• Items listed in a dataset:
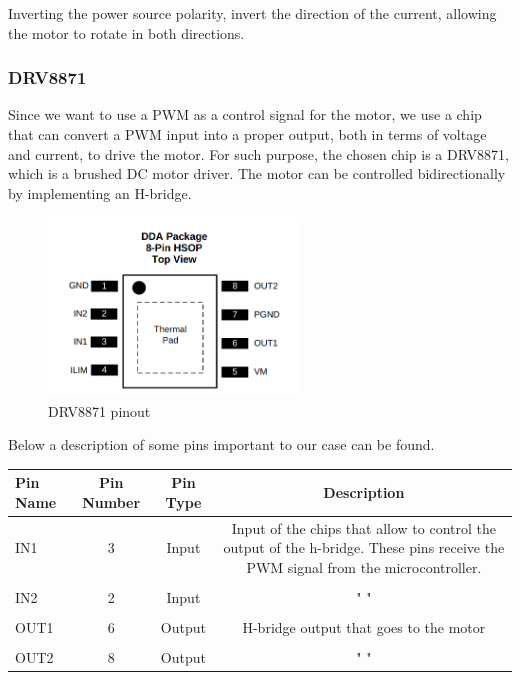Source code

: \documentclass[english]{article}
\begin{document}
Inverting the power source polarity, invert the direction of the current, allowing 
the motor to rotate in both directions. 
\subsubsection{DRV8871}
Since we want to use a PWM as a control signal for the motor, we use a chip that can 
convert a PWM input into a proper output, both in terms of voltage and current, to 
drive the motor. For such purpose, the chosen chip is a DRV8871, which is a brushed
DC motor driver. The motor can be controlled bidirectionally by implementing an
H-bridge. 
\begin{figure}[!h]
    \centering
    \includegraphics[width=0.60\textwidth, height=0.30\textheight]{figures/DRV.png}
    \caption{DRV8871 pinout}
    \label{fig:drv}
\end{figure}
\newpage
Below a description of some pins important to our case can be found. \newline
\begin{center}    
    \begin{tabular}{lS[table-format=3]cS[table-format=2.2]}
        \toprule
        \textbf{Pin Name} & \textbf{Pin Number} & \textbf{Pin Type} & \textbf{Description} \\
        \midrule
        IN1 & 3 & Input & \parbox{5cm}{Input of the chips that allow to control the output of the h-bridge. These pins receive the PWM signal from the microcontroller.}  \\ \\
        IN2 & 2 & Input & " "\\ \\
        OUT1 & 6 & Output & \parbox{5cm}{H-bridge output that goes to the motor}  \\ \\
        OUT2 & 8 & Output & " " \\
        \bottomrule
    \end{tabular}
\end{center}
\end{document}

• Work request:
Among the records, find each line where the word "motor" occurs, and copy it.

• Exercise output:
the motor to rotate in both directions. 
Since we want to use a PWM as a control signal for the motor, we use a chip that can 
drive the motor. For such purpose, the chosen chip is a DRV8871, which is a brushed
DC motor driver. The motor can be controlled bidirectionally by implementing an
        OUT1 & 6 & Output & \parbox{5cm}{H-bridge output that goes to the motor}  \\ \\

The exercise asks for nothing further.